Stored data entries:
—————
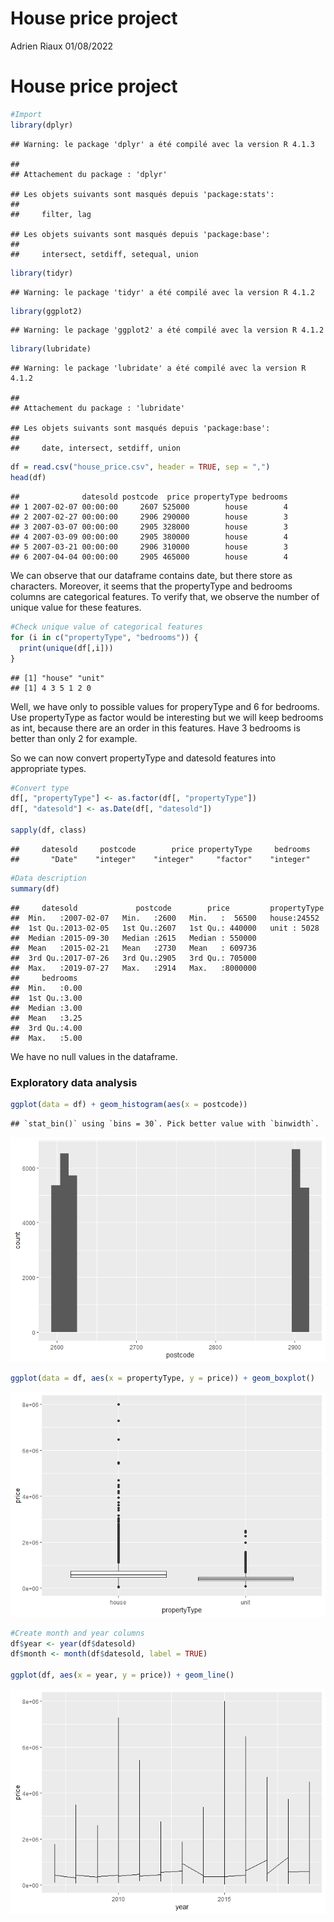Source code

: House price project
================
Adrien Riaux
01/08/2022

# House price project

``` r
#Import 
library(dplyr)
```

    ## Warning: le package 'dplyr' a été compilé avec la version R 4.1.3

    ## 
    ## Attachement du package : 'dplyr'

    ## Les objets suivants sont masqués depuis 'package:stats':
    ## 
    ##     filter, lag

    ## Les objets suivants sont masqués depuis 'package:base':
    ## 
    ##     intersect, setdiff, setequal, union

``` r
library(tidyr)
```

    ## Warning: le package 'tidyr' a été compilé avec la version R 4.1.2

``` r
library(ggplot2)
```

    ## Warning: le package 'ggplot2' a été compilé avec la version R 4.1.2

``` r
library(lubridate)
```

    ## Warning: le package 'lubridate' a été compilé avec la version R 4.1.2

    ## 
    ## Attachement du package : 'lubridate'

    ## Les objets suivants sont masqués depuis 'package:base':
    ## 
    ##     date, intersect, setdiff, union

``` r
df = read.csv("house_price.csv", header = TRUE, sep = ",")
head(df)
```

    ##              datesold postcode  price propertyType bedrooms
    ## 1 2007-02-07 00:00:00     2607 525000        house        4
    ## 2 2007-02-27 00:00:00     2906 290000        house        3
    ## 3 2007-03-07 00:00:00     2905 328000        house        3
    ## 4 2007-03-09 00:00:00     2905 380000        house        4
    ## 5 2007-03-21 00:00:00     2906 310000        house        3
    ## 6 2007-04-04 00:00:00     2905 465000        house        4

We can observe that our dataframe contains date, but there store as
characters. Moreover, it seems that the propertyType and bedrooms
columns are categorical features. To verify that, we observe the number
of unique value for these features.

``` r
#Check unique value of categorical features
for (i in c("propertyType", "bedrooms")) {
  print(unique(df[,i]))
}
```

    ## [1] "house" "unit" 
    ## [1] 4 3 5 1 2 0

Well, we have only to possible values for properyType and 6 for
bedrooms. Use propertyType as factor would be interesting but we will
keep bedrooms as int, because there are an order in this features. Have
3 bedrooms is better than only 2 for example.

So we can now convert propertyType and datesold features into
appropriate types.

``` r
#Convert type
df[, "propertyType"] <- as.factor(df[, "propertyType"])
df[, "datesold"] <- as.Date(df[, "datesold"])

sapply(df, class)
```

    ##     datesold     postcode        price propertyType     bedrooms 
    ##       "Date"    "integer"    "integer"     "factor"    "integer"

``` r
#Data description
summary(df)
```

    ##     datesold             postcode        price         propertyType 
    ##  Min.   :2007-02-07   Min.   :2600   Min.   :  56500   house:24552  
    ##  1st Qu.:2013-02-05   1st Qu.:2607   1st Qu.: 440000   unit : 5028  
    ##  Median :2015-09-30   Median :2615   Median : 550000                
    ##  Mean   :2015-02-21   Mean   :2730   Mean   : 609736                
    ##  3rd Qu.:2017-07-26   3rd Qu.:2905   3rd Qu.: 705000                
    ##  Max.   :2019-07-27   Max.   :2914   Max.   :8000000                
    ##     bedrooms   
    ##  Min.   :0.00  
    ##  1st Qu.:3.00  
    ##  Median :3.00  
    ##  Mean   :3.25  
    ##  3rd Qu.:4.00  
    ##  Max.   :5.00

We have no null values in the dataframe.

### Exploratory data analysis

``` r
ggplot(data = df) + geom_histogram(aes(x = postcode))
```

    ## `stat_bin()` using `bins = 30`. Pick better value with `binwidth`.

![](House_Price_files/figure-gfm/unnamed-chunk-6-1.png)<!-- -->

``` r
ggplot(data = df, aes(x = propertyType, y = price)) + geom_boxplot()
```

![](House_Price_files/figure-gfm/unnamed-chunk-7-1.png)<!-- -->

``` r
#Create month and year columns
df$year <- year(df$datesold)
df$month <- month(df$datesold, label = TRUE)

ggplot(df, aes(x = year, y = price)) + geom_line()
```

![](House_Price_files/figure-gfm/unnamed-chunk-8-1.png)<!-- -->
—————
-- To do --
Check every line of the records above for the string "intersect". Copy those that hold it.

-- Your response --
    ##     intersect, setdiff, setequal, union
    ##     date, intersect, setdiff, union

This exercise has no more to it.